Print the entries exactly; skip the pictures.

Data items

========================

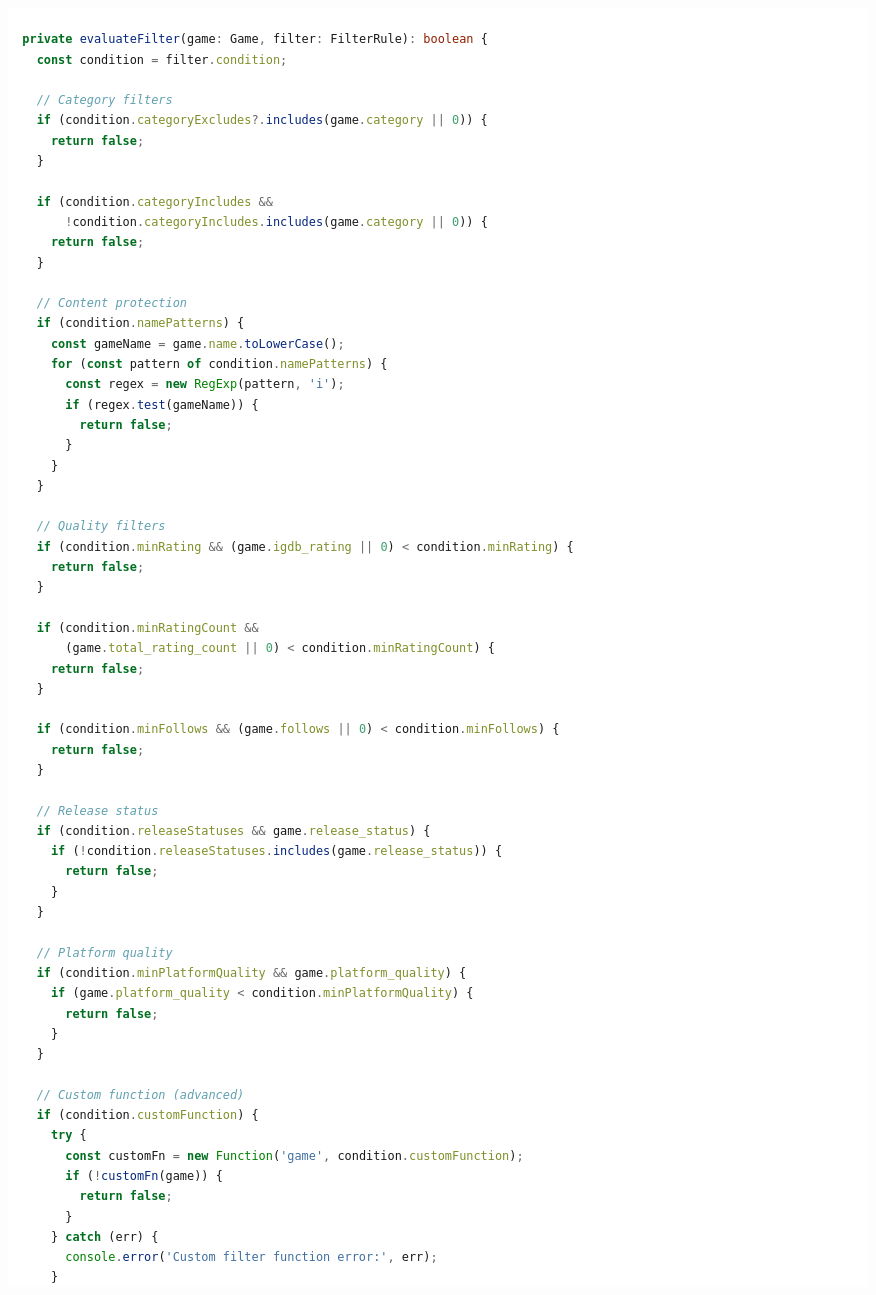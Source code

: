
 ```typescript

  private evaluateFilter(game: Game, filter: FilterRule): boolean {
    const condition = filter.condition;

    // Category filters
    if (condition.categoryExcludes?.includes(game.category || 0)) {
      return false;
    }

    if (condition.categoryIncludes &&
        !condition.categoryIncludes.includes(game.category || 0)) {
      return false;
    }

    // Content protection
    if (condition.namePatterns) {
      const gameName = game.name.toLowerCase();
      for (const pattern of condition.namePatterns) {
        const regex = new RegExp(pattern, 'i');
        if (regex.test(gameName)) {
          return false;
        }
      }
    }

    // Quality filters
    if (condition.minRating && (game.igdb_rating || 0) < condition.minRating) {
      return false;
    }

    if (condition.minRatingCount &&
        (game.total_rating_count || 0) < condition.minRatingCount) {
      return false;
    }

    if (condition.minFollows && (game.follows || 0) < condition.minFollows) {
      return false;
    }

    // Release status
    if (condition.releaseStatuses && game.release_status) {
      if (!condition.releaseStatuses.includes(game.release_status)) {
        return false;
      }
    }

    // Platform quality
    if (condition.minPlatformQuality && game.platform_quality) {
      if (game.platform_quality < condition.minPlatformQuality) {
        return false;
      }
    }

    // Custom function (advanced)
    if (condition.customFunction) {
      try {
        const customFn = new Function('game', condition.customFunction);
        if (!customFn(game)) {
          return false;
        }
      } catch (err) {
        console.error('Custom filter function error:', err);
      }
```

========================

**Exercise response**
Source code

:
 ```typescript

  private evaluateFilter(game: Game, filter: FilterRule): boolean {
    const condition = filter.condition;

    // Category filters
    if (condition.categoryExcludes?.includes(game.category || 0)) {
      return false;
    }

    if (condition.categoryIncludes &&
        !condition.categoryIncludes.includes(game.category || 0)) {
      return false;
    }

    // Content protection
    if (condition.namePatterns) {
      const gameName = game.name.toLowerCase();
      for (const pattern of condition.namePatterns) {
        const regex = new RegExp(pattern, 'i');
        if (regex.test(gameName)) {
          return false;
        }
      }
    }

    // Quality filters
    if (condition.minRating && (game.igdb_rating || 0) < condition.minRating) {
      return false;
    }

    if (condition.minRatingCount &&
        (game.total_rating_count || 0) < condition.minRatingCount) {
      return false;
    }

    if (condition.minFollows && (game.follows || 0) < condition.minFollows) {
      return false;
    }

    // Release status
    if (condition.releaseStatuses && game.release_status) {
      if (!condition.releaseStatuses.includes(game.release_status)) {
        return false;
      }
    }

    // Platform quality
    if (condition.minPlatformQuality && game.platform_quality) {
      if (game.platform_quality < condition.minPlatformQuality) {
        return false;
      }
    }

    // Custom function (advanced)
    if (condition.customFunction) {
      try {
        const customFn = new Function('game', condition.customFunction);
        if (!customFn(game)) {
          return false;
        }
      } catch (err) {
        console.error('Custom filter function error:', err);
      }
```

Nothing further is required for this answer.